Sharing economy, piccole piattaforme digitali crescono in Italia
Intervista Ivana Pais (Università Cattolica di Milano), coautrice della mappatura delle piattaforme di condivisione in Italia nel 2016. In un anno sono passate da 118 a 138 e si affermano nelle nicchie. Viene richiesta una legge dedicata, un regime fiscale agevolato, la distinzione tra operatori professionali e non, l’accesso ai capitali di rischio. Il futuro non è solo impresa, ma la cooperazione: "L'Italia mi fa rabbia: ha una forte tradizione cooperativa e non riesce a superare la barriera tra mondo cooperativo tradizionale e quello digitale. L'esempio positivo è quello di Smart in Belgio che ha costruito una cooperativa con i ciclo-fattorini che consegnano pasti a domicilio"

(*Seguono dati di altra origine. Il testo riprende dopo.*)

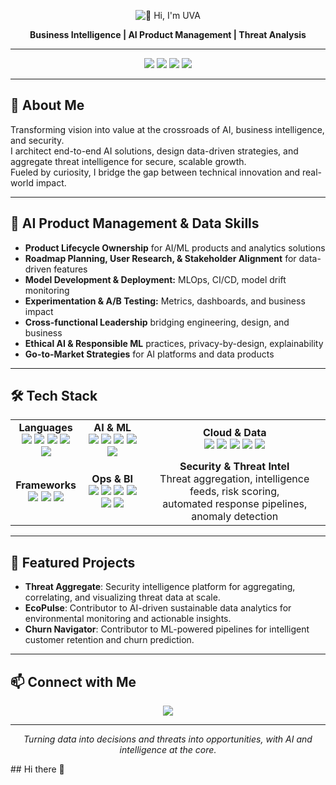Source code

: <p align="center">
  <!-- 1) Your hosted banner --
</p>

<p align="center">
  <!-- 2) Typing SVG for dynamic name -->
  <img
    src="https://readme-typing-svg.herokuapp.com?font=Fira+Code&size=50&pause=1000&color=EDEDED&center=true&vCenter=true&width=600&height=60&lines=%F0%9F%91%8B+Hi%2C+I'm+UVA"
    alt="👋 Hi, I'm UVA"
  />
  <p align="center">
  <b>Business Intelligence | AI Product Management | Threat Analysis</b>
</p>
</p>

---

<p align="center">
  <img src="https://img.shields.io/badge/Ai%20Product%20Management-Expert-blue" />
  <img src="https://img.shields.io/badge/Data%20Strategy-Advanced-success" />
  <img src="https://img.shields.io/badge/Threat%20Analysis-Professional-critical" />
  <img src="https://img.shields.io/badge/Business%20Intelligence-Leader-9cf" />
</p>

---

## 🧠 About Me

Transforming vision into value at the crossroads of AI, business intelligence, and security.  
I architect end-to-end AI solutions, design data-driven strategies, and aggregate threat intelligence for secure, scalable growth.  
Fueled by curiosity, I bridge the gap between technical innovation and real-world impact.

---

## 🚀 AI Product Management & Data Skills

- **Product Lifecycle Ownership** for AI/ML products and analytics solutions
- **Roadmap Planning, User Research, & Stakeholder Alignment** for data-driven features
- **Model Development & Deployment:** MLOps, CI/CD, model drift monitoring
- **Experimentation & A/B Testing:** Metrics, dashboards, and business impact
- **Cross-functional Leadership** bridging engineering, design, and business
- **Ethical AI & Responsible ML** practices, privacy-by-design, explainability
- **Go-to-Market Strategies** for AI platforms and data products

---

## 🛠️ Tech Stack

<table>
<tr>
<td align="center">
<b>Languages</b><br/>
<img src="https://img.shields.io/badge/Python-3776AB?logo=python&logoColor=white" />
<img src="https://img.shields.io/badge/R-276DC3?logo=r&logoColor=white" />
<img src="https://img.shields.io/badge/SQL-4479A1?logo=postgresql&logoColor=white" />
<img src="https://img.shields.io/badge/JavaScript-F7DF1E?logo=javascript&logoColor=black" />
<img src="https://img.shields.io/badge/Bash-4EAA25?logo=gnu-bash&logoColor=white" />
</td>
<td align="center">
<b>AI & ML</b><br/>
<img src="https://img.shields.io/badge/TensorFlow-FF6F00?logo=tensorflow&logoColor=white" />
<img src="https://img.shields.io/badge/PyTorch-EE4C2C?logo=pytorch&logoColor=white" />
<img src="https://img.shields.io/badge/Scikit--learn-F7931E?logo=scikit-learn&logoColor=white" />
<img src="https://img.shields.io/badge/Pandas-150458?logo=pandas&logoColor=white" />
<img src="https://img.shields.io/badge/NumPy-013243?logo=numpy&logoColor=white" />
</td>
<td align="center">
<b>Cloud & Data</b><br/>
<img src="https://img.shields.io/badge/AWS-232F3E?logo=amazon-aws&logoColor=white" />
<img src="https://img.shields.io/badge/GCP-4285F4?logo=google-cloud&logoColor=white" />
<img src="https://img.shields.io/badge/Snowflake-29B5E8?logo=snowflake&logoColor=white" />
<img src="https://img.shields.io/badge/PostgreSQL-336791?logo=postgresql&logoColor=white" />
<img src="https://img.shields.io/badge/MongoDB-47A248?logo=mongodb&logoColor=white" />
</td>
</tr>
<tr>
<td align="center">
<b>Frameworks</b><br/>
<img src="https://img.shields.io/badge/FastAPI-009688?logo=fastapi&logoColor=white" />
<img src="https://img.shields.io/badge/Flask-000000?logo=flask&logoColor=white" />
<img src="https://img.shields.io/badge/Streamlit-FF4B4B?logo=streamlit&logoColor=white" />
</td>
<td align="center">
<b>Ops & BI</b><br/>
<img src="https://img.shields.io/badge/Docker-2496ED?logo=docker&logoColor=white" />
<img src="https://img.shields.io/badge/Kubernetes-326CE5?logo=kubernetes&logoColor=white" />
<img src="https://img.shields.io/badge/Airflow-017CEE?logo=apache-airflow&logoColor=white" />
<img src="https://img.shields.io/badge/MLflow-0194E2" />
<img src="https://img.shields.io/badge/Tableau-E97627?logo=tableau&logoColor=white" />
<img src="https://img.shields.io/badge/Databricks-FF3621?logo=databricks&logoColor=white" />
</td>
<td align="center">
<b>Security & Threat Intel</b><br/>
Threat aggregation, intelligence feeds, risk scoring,<br/>
automated response pipelines, anomaly detection
</td>
</tr>
</table>

---

## 🌟 Featured Projects

- <b>Threat Aggregate</b>: Security intelligence platform for aggregating, correlating, and visualizing threat data at scale.
- <b>EcoPulse</b>: Contributor to AI-driven sustainable data analytics for environmental monitoring and actionable insights.
- <b>Churn Navigator</b>: Contributor to ML-powered pipelines for intelligent customer retention and churn prediction.

---

## 📫 Connect with Me

<p align="center">
  <a href="https://www.linkedin.com/in/b-u-v-k/">
    <img src="https://img.shields.io/badge/LinkedIn-0A66C2?logo=linkedin&logoColor=white" />
  </a>
</p>

---

<p align="center"><i>Turning data into decisions and threats into opportunities, with AI and intelligence at the core.</i></p>## Hi there 👋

Intervista Ivana Pais (Università Cattolica di Milano), coautrice della mappatura delle piattaforme di condivisione in Italia nel 2016. In un anno sono passate da 118 a 138 e si affermano nelle nicchie. Viene richiesta una legge dedicata, un regime fiscale agevolato, la distinzione tra operatori professionali e non, l’accesso ai capitali di rischio. Il futuro non è solo impresa, ma la cooperazione: "L'Italia mi fa rabbia: ha una forte tradizione cooperativa e non riesce a superare la barriera tra mondo cooperativo tradizionale e quello digitale. L'esempio positivo è quello di Smart in Belgio che ha costruito una cooperativa con i ciclo-fattorini che consegnano pasti a domicilio"
La terza mappatura italiana delle piattaforme della sharing economy sarà presentata a Sharitaly oggi e domani a Base Milano, in via Bergognone 34 a Milano.
La ricerca, curata da Marta Mainieri di Collaboriamo e Ivana Pais, docente di sociologia economica all’università Cattolica, descrive un panorama costituito da piccole piattaforme in crescita: in un anno sono passate da 118 a 138, 208 contando quelle di crowdfunding.
I settori dove l’economia della condivisione dei beni e dei servizi – da distinguere dalla On demand economy e dalla Gig economy alla Foodora o Uber – sono quelli del trasporto e dei servizi alla persona.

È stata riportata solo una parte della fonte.